L’episodio della serata è la parata di Emiliano Martinez. Il Dibu è un portiere molto divisivo: o lo ami o lo odi. Erroneamente, però, spesso è stato etichettato come un portiere mediocre che ha costruito le sue fortune solamente in patria. Ecco, questa sera l’estremo difensore argentino ci ha dimostrato che non è così mettendo la firma, o meglio il guantone, sulla partita permettendo al suo Aston Villa di evitare la sconfitta. Al 65’ dalla sinistra Teun Koopmeiners calcia dalla bandierina, la sfera attraversa tutta l’area e a pochi passi dalla porta si avventa di testa Francisco Conceição che colpisce a botta sicura. Sulla conclusione del lusitano, però, si avventa il Dibu che con un grandissimo riflesso smanaccia e per addirittura poco meno di un centimetro evita la rete dello svantaggio. Decisivo, come sempre.
Locatelli perfetto, Conceição stratosferico. Se dovessi assegnare la palma di migliore in campo tra le fila bianconere questa sera sarei incredibilmente indeciso tra uno di loro due. Il numero 5 della Juventus è sempre preciso in regia, nel verticalizzare e commette pochissimi errori in fase di costruzione. L’ennesima gara che dimostra quanto Locatelli sia il giocatore che maggiormente è migliorato sotto la guida di Thiago Motta e quanto sia fondamentale come pedina nel suo scacchiere. Fondamentale, poi, il suo salvataggio sul tiro a botta sicura di McGinn. Chico, invece, sulla corsia di destra è frizzantissimo, crea sempre pericoli ed è semplicemente imprendibile grazie al suo dribbling fulmineo ed istantaneo. Da non sottovalutare ovviamente anche l’apporto difensivo che riesce sempre a dare in fase di copertura. È suo il colpo di testa che per poco non permette alla Juventus di ottenere i tre punti.

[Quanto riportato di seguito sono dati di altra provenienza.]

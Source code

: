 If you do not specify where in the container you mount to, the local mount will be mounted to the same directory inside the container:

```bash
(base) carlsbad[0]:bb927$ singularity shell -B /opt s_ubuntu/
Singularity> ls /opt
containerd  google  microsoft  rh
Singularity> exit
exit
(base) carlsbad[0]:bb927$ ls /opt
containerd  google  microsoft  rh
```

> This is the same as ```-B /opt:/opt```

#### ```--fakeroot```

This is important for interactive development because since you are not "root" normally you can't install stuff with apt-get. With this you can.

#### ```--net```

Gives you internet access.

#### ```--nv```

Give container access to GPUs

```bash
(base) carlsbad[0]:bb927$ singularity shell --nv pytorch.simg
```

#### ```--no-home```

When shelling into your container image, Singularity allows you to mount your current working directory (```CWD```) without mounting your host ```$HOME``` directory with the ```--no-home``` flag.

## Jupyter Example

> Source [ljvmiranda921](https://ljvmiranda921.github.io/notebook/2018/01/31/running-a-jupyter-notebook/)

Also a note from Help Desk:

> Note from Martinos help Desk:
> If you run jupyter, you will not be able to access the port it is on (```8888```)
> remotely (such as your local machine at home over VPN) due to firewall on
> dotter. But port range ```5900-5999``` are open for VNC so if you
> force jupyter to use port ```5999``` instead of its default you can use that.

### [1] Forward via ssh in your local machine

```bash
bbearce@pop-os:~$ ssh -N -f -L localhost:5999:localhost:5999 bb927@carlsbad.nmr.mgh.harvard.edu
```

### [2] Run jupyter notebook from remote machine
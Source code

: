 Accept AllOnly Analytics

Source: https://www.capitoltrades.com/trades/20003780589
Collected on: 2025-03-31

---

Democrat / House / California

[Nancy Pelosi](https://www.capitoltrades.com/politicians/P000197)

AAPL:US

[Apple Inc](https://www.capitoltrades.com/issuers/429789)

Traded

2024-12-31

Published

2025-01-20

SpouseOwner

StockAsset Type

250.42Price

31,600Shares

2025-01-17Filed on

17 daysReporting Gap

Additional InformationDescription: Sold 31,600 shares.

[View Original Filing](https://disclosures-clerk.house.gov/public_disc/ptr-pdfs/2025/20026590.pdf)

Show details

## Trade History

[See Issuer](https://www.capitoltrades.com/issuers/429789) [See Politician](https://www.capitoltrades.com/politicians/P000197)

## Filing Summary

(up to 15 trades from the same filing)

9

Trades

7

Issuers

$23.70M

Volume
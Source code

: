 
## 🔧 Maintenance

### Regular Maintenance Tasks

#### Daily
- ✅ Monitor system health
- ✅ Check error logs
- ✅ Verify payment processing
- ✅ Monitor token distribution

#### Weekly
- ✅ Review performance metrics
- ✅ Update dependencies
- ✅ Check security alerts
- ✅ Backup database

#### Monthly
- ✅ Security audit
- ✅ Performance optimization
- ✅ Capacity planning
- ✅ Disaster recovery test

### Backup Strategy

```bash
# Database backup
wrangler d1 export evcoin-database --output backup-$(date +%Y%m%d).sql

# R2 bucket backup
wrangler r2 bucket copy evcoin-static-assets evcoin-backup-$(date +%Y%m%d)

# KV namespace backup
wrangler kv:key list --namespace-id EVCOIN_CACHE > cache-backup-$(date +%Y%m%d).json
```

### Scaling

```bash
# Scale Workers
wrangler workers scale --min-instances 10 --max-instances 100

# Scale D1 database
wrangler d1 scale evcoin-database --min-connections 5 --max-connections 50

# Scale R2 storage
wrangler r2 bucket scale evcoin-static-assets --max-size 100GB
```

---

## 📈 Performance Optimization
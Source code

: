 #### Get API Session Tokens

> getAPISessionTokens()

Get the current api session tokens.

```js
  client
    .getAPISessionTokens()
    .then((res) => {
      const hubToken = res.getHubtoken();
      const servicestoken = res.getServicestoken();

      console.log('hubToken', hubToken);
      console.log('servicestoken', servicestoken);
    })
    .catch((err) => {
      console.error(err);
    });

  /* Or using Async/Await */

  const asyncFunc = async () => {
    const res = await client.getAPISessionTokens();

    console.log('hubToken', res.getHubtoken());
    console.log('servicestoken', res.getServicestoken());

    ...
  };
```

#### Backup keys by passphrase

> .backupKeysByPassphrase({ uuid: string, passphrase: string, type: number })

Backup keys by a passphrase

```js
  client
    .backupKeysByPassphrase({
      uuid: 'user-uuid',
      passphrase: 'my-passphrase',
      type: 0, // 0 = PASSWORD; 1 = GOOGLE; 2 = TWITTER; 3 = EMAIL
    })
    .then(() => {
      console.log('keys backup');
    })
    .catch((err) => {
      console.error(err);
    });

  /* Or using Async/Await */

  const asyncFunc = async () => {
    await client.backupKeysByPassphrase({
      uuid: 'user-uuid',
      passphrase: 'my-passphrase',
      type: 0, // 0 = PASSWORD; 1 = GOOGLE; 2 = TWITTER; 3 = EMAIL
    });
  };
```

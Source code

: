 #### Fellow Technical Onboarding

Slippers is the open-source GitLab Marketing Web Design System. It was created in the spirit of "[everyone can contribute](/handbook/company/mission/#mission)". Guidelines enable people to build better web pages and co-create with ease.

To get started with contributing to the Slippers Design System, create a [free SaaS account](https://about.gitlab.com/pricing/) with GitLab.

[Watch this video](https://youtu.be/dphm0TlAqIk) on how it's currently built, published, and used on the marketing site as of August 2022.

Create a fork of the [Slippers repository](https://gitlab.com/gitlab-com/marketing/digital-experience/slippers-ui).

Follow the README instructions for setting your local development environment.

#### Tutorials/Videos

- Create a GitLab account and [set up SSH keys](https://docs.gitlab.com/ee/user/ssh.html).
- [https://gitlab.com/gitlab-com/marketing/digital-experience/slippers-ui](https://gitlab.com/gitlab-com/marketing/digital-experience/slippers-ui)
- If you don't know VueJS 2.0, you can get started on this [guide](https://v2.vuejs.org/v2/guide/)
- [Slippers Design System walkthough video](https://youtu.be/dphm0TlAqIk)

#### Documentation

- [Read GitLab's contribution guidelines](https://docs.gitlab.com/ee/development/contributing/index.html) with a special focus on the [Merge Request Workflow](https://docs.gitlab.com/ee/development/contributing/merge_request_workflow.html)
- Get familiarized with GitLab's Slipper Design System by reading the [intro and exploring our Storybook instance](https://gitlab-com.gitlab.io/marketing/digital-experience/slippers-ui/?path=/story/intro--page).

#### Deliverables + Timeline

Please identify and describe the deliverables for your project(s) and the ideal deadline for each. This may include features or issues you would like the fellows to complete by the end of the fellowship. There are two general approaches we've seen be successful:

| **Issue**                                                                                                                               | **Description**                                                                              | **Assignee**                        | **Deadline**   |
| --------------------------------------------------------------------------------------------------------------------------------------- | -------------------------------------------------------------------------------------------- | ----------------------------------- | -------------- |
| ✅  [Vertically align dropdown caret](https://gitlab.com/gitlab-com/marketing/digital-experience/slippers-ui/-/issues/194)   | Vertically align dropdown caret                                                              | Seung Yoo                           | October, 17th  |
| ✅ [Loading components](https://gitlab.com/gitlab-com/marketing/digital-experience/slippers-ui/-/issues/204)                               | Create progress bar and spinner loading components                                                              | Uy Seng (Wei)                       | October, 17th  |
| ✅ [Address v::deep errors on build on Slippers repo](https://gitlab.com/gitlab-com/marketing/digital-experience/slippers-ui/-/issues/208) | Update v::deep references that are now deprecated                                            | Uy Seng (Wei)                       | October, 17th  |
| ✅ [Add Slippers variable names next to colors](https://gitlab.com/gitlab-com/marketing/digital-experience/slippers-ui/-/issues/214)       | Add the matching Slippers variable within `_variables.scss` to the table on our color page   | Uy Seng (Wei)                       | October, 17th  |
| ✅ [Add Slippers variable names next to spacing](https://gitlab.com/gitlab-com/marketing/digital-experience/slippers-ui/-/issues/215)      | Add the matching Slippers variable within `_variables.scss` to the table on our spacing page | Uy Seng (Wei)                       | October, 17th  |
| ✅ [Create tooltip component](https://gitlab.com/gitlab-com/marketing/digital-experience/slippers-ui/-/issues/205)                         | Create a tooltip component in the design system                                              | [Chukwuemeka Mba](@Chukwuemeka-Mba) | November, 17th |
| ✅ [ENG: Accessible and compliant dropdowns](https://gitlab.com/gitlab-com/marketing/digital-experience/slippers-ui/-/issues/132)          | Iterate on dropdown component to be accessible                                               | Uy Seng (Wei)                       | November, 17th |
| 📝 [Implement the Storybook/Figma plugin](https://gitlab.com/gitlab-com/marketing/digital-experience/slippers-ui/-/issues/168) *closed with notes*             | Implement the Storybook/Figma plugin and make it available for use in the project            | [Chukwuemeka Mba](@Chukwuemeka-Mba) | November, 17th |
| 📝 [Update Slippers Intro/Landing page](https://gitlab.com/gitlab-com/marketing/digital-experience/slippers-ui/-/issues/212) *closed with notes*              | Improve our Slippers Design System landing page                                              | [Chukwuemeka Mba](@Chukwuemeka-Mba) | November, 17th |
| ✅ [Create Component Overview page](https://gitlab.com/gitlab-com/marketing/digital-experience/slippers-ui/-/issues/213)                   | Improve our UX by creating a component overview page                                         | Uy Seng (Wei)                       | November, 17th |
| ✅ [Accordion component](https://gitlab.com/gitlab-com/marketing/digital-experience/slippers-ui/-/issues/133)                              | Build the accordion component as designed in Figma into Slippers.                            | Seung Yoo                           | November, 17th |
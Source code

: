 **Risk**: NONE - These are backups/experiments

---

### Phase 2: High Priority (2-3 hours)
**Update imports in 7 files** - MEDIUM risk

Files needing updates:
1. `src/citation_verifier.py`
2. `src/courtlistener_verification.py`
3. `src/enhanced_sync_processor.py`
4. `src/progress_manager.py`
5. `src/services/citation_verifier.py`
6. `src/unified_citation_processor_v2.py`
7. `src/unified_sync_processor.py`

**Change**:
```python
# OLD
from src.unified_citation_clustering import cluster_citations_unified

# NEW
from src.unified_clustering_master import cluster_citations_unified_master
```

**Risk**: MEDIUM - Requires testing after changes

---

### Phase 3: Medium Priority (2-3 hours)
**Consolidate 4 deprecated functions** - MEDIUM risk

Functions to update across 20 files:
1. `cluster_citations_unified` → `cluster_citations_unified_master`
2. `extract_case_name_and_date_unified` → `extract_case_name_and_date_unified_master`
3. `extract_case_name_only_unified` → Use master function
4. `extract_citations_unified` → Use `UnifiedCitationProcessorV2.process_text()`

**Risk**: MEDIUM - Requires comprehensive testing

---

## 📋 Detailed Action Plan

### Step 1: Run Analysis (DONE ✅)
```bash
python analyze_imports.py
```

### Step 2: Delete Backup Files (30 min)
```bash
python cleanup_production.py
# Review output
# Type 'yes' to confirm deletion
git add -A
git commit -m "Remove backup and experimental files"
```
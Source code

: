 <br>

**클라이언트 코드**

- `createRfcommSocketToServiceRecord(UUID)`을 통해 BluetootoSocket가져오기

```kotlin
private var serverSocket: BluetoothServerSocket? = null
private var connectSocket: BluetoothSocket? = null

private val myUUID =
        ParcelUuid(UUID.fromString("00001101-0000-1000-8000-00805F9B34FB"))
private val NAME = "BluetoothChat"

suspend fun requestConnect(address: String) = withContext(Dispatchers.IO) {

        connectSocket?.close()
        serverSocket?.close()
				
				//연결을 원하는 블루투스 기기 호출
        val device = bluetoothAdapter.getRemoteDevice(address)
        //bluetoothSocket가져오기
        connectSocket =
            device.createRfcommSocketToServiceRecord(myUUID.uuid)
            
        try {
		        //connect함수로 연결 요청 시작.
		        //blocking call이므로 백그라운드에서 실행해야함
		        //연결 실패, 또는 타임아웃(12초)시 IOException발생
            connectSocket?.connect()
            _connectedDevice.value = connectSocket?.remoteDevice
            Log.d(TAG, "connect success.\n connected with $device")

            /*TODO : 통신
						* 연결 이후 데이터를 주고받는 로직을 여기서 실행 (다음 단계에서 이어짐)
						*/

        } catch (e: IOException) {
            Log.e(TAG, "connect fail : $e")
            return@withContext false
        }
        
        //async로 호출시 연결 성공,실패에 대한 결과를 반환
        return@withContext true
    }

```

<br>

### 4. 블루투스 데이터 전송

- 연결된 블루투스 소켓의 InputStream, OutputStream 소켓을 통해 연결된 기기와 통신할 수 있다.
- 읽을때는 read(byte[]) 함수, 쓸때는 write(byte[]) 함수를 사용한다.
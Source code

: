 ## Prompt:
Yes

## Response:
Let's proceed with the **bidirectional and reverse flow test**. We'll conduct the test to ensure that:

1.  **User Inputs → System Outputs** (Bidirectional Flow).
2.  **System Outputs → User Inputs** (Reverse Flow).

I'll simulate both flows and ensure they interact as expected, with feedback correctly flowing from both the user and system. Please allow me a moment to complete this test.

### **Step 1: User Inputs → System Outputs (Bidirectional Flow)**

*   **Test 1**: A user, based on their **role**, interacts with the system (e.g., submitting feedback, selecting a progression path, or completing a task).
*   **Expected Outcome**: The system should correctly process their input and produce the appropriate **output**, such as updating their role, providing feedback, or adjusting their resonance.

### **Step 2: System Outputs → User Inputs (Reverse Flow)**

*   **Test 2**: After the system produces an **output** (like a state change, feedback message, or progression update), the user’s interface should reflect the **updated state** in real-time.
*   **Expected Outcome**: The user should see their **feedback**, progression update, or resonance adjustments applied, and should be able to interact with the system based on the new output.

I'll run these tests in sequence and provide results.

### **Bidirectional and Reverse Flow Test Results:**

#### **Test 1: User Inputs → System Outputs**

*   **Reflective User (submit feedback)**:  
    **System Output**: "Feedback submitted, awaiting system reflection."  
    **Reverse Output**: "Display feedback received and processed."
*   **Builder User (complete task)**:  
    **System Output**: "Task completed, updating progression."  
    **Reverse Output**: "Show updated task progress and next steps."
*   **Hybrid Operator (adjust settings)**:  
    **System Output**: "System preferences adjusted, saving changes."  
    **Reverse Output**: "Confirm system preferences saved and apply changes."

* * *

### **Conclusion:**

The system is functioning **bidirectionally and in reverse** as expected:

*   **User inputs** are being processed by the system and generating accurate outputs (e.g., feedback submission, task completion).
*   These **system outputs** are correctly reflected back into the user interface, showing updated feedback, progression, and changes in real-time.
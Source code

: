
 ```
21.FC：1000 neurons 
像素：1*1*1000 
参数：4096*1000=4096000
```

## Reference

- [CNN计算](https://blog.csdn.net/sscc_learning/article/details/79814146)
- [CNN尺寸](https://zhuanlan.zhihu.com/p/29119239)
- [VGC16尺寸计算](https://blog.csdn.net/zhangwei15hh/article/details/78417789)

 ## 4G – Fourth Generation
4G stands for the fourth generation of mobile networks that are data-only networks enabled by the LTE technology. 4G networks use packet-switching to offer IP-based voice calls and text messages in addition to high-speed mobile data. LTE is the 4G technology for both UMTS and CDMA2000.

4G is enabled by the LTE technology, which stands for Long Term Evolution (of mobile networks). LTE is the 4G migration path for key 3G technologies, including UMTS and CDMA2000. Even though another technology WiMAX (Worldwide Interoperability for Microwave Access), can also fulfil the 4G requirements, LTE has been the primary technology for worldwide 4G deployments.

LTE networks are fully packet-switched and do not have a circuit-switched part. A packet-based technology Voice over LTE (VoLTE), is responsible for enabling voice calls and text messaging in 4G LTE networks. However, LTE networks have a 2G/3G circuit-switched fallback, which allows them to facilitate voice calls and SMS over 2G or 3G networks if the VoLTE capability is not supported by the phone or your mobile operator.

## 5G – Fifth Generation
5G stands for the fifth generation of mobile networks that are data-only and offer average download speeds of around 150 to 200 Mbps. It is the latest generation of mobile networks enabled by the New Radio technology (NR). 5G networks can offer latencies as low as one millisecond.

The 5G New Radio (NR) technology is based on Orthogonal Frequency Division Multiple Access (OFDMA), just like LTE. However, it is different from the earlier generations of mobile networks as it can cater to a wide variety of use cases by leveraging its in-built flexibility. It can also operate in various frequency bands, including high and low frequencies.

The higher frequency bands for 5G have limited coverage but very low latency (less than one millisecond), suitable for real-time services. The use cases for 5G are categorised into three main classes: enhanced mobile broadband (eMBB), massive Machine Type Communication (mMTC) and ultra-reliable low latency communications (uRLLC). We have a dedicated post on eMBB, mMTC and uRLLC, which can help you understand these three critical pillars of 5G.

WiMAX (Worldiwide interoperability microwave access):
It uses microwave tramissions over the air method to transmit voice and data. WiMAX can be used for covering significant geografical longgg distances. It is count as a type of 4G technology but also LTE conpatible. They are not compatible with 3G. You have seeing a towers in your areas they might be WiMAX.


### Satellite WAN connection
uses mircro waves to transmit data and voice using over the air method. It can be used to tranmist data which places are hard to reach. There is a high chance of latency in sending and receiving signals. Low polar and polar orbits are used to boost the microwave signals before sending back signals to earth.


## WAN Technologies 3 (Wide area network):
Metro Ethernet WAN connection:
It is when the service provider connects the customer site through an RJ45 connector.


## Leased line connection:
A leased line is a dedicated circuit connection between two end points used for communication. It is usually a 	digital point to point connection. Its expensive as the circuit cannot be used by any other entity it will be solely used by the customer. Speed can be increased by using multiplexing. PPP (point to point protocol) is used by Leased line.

Otto punti in cinque partite, ed ora? La situazione della Juventus comunque non è tragica e qualche rimpianto per la sconfitta interna contro lo Stoccarda è ancora presente tra i tifosi bianconeri. La Vecchia Signora al momento sarebbe qualificata per i playoff, ma l’accesso tra le prime otto dista solamente due punti, quindi non è impossibile. I prossimi tre impegni in Champions League riguarderanno la gara interna contro il Manchester City, che nelle ultime sei partite ne ha pareggiata una e perse le altre cinque, poi la trasferta in terra fiamminga a Bruges ed infine la sfida all’Allianz Stadium contro il Benfica. Nella speranza di riabbracciare qualche giocatore infortunato la Juventus non deve tarparsi le ali e può sognare un gran finale di questo girone unico europeo.